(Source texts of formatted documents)

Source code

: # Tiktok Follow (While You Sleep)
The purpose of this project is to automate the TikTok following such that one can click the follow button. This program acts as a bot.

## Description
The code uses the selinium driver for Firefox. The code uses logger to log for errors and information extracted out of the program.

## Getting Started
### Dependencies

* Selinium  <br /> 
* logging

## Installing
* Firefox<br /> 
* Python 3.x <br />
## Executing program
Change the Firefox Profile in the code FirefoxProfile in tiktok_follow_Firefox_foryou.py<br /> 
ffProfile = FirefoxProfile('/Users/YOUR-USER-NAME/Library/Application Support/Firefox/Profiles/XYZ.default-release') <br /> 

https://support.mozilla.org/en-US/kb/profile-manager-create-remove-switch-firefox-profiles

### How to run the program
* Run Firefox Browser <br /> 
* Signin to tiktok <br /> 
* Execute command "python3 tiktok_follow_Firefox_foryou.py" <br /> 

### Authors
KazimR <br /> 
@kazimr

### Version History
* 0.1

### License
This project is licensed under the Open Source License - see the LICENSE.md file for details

Exercise goal: Without altering a single character, write out every record above.

Your solution:
Source code

: # Tiktok Follow (While You Sleep)
The purpose of this project is to automate the TikTok following such that one can click the follow button. This program acts as a bot.

## Description
The code uses the selinium driver for Firefox. The code uses logger to log for errors and information extracted out of the program.

## Getting Started
### Dependencies

* Selinium  <br /> 
* logging

## Installing
* Firefox<br /> 
* Python 3.x <br />
## Executing program
Change the Firefox Profile in the code FirefoxProfile in tiktok_follow_Firefox_foryou.py<br /> 
ffProfile = FirefoxProfile('/Users/YOUR-USER-NAME/Library/Application Support/Firefox/Profiles/XYZ.default-release') <br /> 

https://support.mozilla.org/en-US/kb/profile-manager-create-remove-switch-firefox-profiles

### How to run the program
* Run Firefox Browser <br /> 
* Signin to tiktok <br /> 
* Execute command "python3 tiktok_follow_Firefox_foryou.py" <br /> 

### Authors
KazimR <br /> 
@kazimr

### Version History
* 0.1

### License
This project is licensed under the Open Source License - see the LICENSE.md file for details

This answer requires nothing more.